J med. genet. 2020 Nov 10;jmedgenet-2020-107015. doi: 10.1136/jmedgenet-2020-107015. Online ahead of print.

Inhibition of G-protein signalling in cardiac dysfunction of intellectual developmental disorder with cardiac arrhythmia (IDDCA) syndrome

Pasquelena De Nittis 1Stephanie Efthymiou 2Alexandre Sarre 3Nicolas Guex 4Jacqueline Chrast 1Audrey Putoux 5Tipu Sultan 6Javeria Raza Alvi 6Zia Ur Rahman 6Faisal Zafar 7Nuzhat Rana 7Fatima Rahman 8Najwa Anwar 8Shazia Maqbool 8Maha S Zaki 9Joseph G Gleeson 10David Murphy 2Hamid Galehdari 11Gholamreza Shariati 12Neda Mazaheri 11Alireza Sedaghat 13SYNAPS Study GroupGaetan Lesca 14Nicolas Chatron 1 14Vincenzo Salpietro 2Marilena Christoforou 2Henry Houlden 2William F Simonds 15Thierry Pedrazzini 16Reza Maroofian 2Alexandre Reymond 17
Collaborators, Affiliations expand

Abstract

Background: Pathogenic variants of GNB5 encoding the β5 subunit of the guanine nucleotide-binding protein cause IDDCA syndrome, an autosomal recessive neurodevelopmental disorder associated with cognitive disability and cardiac arrhythmia, particularly severe bradycardia.

Methods: We used echocardiography and telemetric ECG recordings to investigate consequences of Gnb5 loss in mouse.

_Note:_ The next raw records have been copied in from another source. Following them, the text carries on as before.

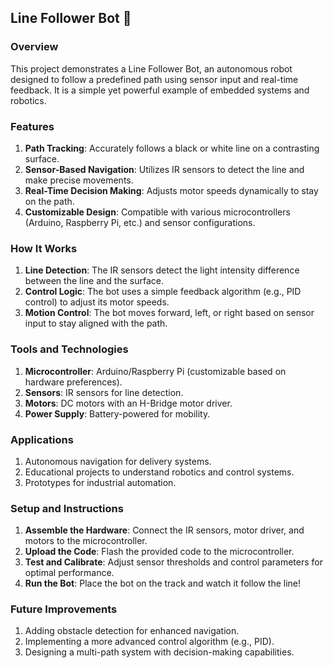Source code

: ## Line Follower Bot 🚗

### Overview
This project demonstrates a Line Follower Bot, an autonomous robot designed to follow a predefined path using sensor input and real-time feedback. It is a simple yet powerful example of embedded systems and robotics.

### Features
1. **Path Tracking**: Accurately follows a black or white line on a contrasting surface.
2. **Sensor-Based Navigation**: Utilizes IR sensors to detect the line and make precise movements.
3. **Real-Time Decision Making**: Adjusts motor speeds dynamically to stay on the path.
4. **Customizable Design**: Compatible with various microcontrollers (Arduino, Raspberry Pi, etc.) and sensor configurations.
   
### How It Works
1. **Line Detection**: The IR sensors detect the light intensity difference between the line and the surface.
2. **Control Logic**: The bot uses a simple feedback algorithm (e.g., PID control) to adjust its motor speeds.
3. **Motion Control**: The bot moves forward, left, or right based on sensor input to stay aligned with the path.

### Tools and Technologies
1. **Microcontroller**: Arduino/Raspberry Pi (customizable based on hardware preferences).
2. **Sensors**: IR sensors for line detection.
3. **Motors**: DC motors with an H-Bridge motor driver.
4. **Power Supply**: Battery-powered for mobility.

### Applications
1. Autonomous navigation for delivery systems.
2. Educational projects to understand robotics and control systems.
3. Prototypes for industrial automation.

### Setup and Instructions
1. **Assemble the Hardware**: Connect the IR sensors, motor driver, and motors to the microcontroller.
2. **Upload the Code**: Flash the provided code to the microcontroller.
3. **Test and Calibrate**: Adjust sensor thresholds and control parameters for optimal performance.
4. **Run the Bot**: Place the bot on the track and watch it follow the line!

### Future Improvements
1. Adding obstacle detection for enhanced navigation.
2. Implementing a more advanced control algorithm (e.g., PID).
3. Designing a multi-path system with decision-making capabilities.
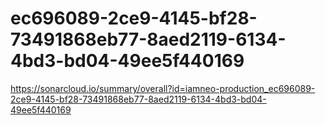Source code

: # ec696089-2ce9-4145-bf28-73491868eb77-8aed2119-6134-4bd3-bd04-49ee5f440169
https://sonarcloud.io/summary/overall?id=iamneo-production_ec696089-2ce9-4145-bf28-73491868eb77-8aed2119-6134-4bd3-bd04-49ee5f440169
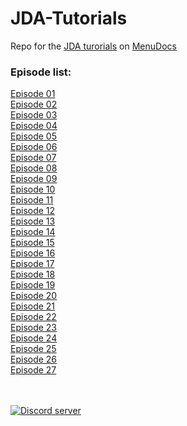 # JDA-Tutorials
Repo for the [JDA turorials](https://www.youtube.com/playlist?list=PLWnw41ah3I4ZX98tFDwlT_NybF1EYKiYM) on [MenuDocs](https://www.youtube.com/channel/UCpGGFqJP9vYvzFudqnQ-6IA)

### Episode list:

[Episode 01](https://github.com/MenuDocs/JDA-tutorials/tree/Tutorials/EP1) <br />
[Episode 02](https://github.com/MenuDocs/JDA-tutorials/tree/Tutorials/EP2) <br />
[Episode 03](https://github.com/MenuDocs/JDA-tutorials/tree/Tutorials/EP3) <br />
[Episode 04](https://github.com/MenuDocs/JDA-tutorials/tree/Tutorials/EP4) <br />
[Episode 05](https://github.com/MenuDocs/JDA-tutorials/tree/Tutorials/EP5) <br />
[Episode 06](https://github.com/MenuDocs/JDA-tutorials/tree/Tutorials/EP6) <br />
[Episode 07](https://github.com/MenuDocs/JDA-tutorials/tree/Tutorials/EP7) <br />
[Episode 08](https://github.com/MenuDocs/JDA-tutorials/tree/Tutorials/EP8) <br />
[Episode 09](https://github.com/MenuDocs/JDA-tutorials/tree/Tutorials/EP9) <br />
[Episode 10](https://github.com/MenuDocs/JDA-tutorials/tree/Tutorials/EP10) <br />
[Episode 11](https://github.com/MenuDocs/JDA-tutorials/tree/Tutorials/EP11) <br />
[Episode 12](https://github.com/MenuDocs/JDA-tutorials/tree/Tutorials/EP12) <br />
[Episode 13](https://github.com/MenuDocs/JDA-tutorials/tree/Tutorials/EP13) <br />
[Episode 14](https://github.com/MenuDocs/JDA-tutorials/tree/Tutorials/EP14) <br />
[Episode 15](https://github.com/MenuDocs/JDA-tutorials/tree/Tutorials/EP15) <br />
[Episode 16](https://github.com/MenuDocs/JDA-tutorials/tree/Tutorials/EP16) <br />
[Episode 17](https://github.com/MenuDocs/JDA-tutorials/tree/Tutorials/EP17) <br />
[Episode 18](https://github.com/MenuDocs/JDA-tutorials/tree/Tutorials/EP18) <br />
[Episode 19](https://github.com/MenuDocs/JDA-tutorials/tree/Tutorials/EP19) <br />
[Episode 20](https://github.com/MenuDocs/JDA-tutorials/tree/Tutorials/EP20) <br />
[Episode 21](https://github.com/MenuDocs/JDA-tutorials/tree/Tutorials/EP21) <br />
[Episode 22](https://github.com/MenuDocs/JDA-tutorials/tree/Tutorials/EP22) <br />
[Episode 23](https://github.com/MenuDocs/JDA-tutorials/tree/Tutorials/EP23) <br />
[Episode 24](https://github.com/MenuDocs/JDA-tutorials/tree/Tutorials/EP24) <br />
[Episode 25](https://github.com/MenuDocs/JDA-tutorials/tree/Tutorials/EP25) <br />
[Episode 26](https://github.com/MenuDocs/JDA-tutorials/tree/Tutorials/EP26) <br />
[Episode 27](https://github.com/MenuDocs/JDA-tutorials/tree/Tutorials/EP27) <br />
<br /><br />

[![Discord server](https://discordapp.com/api/guilds/416512197590777857/embed.png?style=banner4)](https://discord.gg/MgVaazZ)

Results: We delineated a key role of Gnb5 in heart sinus conduction and showed that Gnb5-inhibitory signalling is essential for parasympathetic control of heart rate (HR) and maintenance of the sympathovagal balance. Gnb5-/- mice were smaller and had a smaller heart than Gnb5+/+ and Gnb5+/- , but exhibited better cardiac function. Lower autonomic nervous system modulation through diminished parasympathetic control and greater sympathetic regulation resulted in a higher baseline HR in Gnb5-/- mice. In contrast, Gnb5-/- mice exhibited profound bradycardia on treatment with carbachol, while sympathetic modulation of the cardiac stimulation was not altered. Concordantly, transcriptome study pinpointed altered expression of genes involved in cardiac muscle contractility in atria and ventricles of knocked-out mice. Homozygous Gnb5 loss resulted in significantly higher frequencies of sinus arrhythmias. Moreover, we described 13 affected individuals, increasing the IDDCA cohort to 44 patients.

Conclusions: Our data demonstrate that loss of negative regulation of the inhibitory G-protein signalling causes HR perturbations in Gnb5 /- mice, an effect mainly driven by impaired parasympathetic activity. We anticipate that unravelling the mechanism of Gnb5 signalling in the autonomic control of the heart will pave the way for future drug screening.

Keywords: GNB5variants; Gnb5-null mouse models; IDDCA; cardiac conduction anomalies.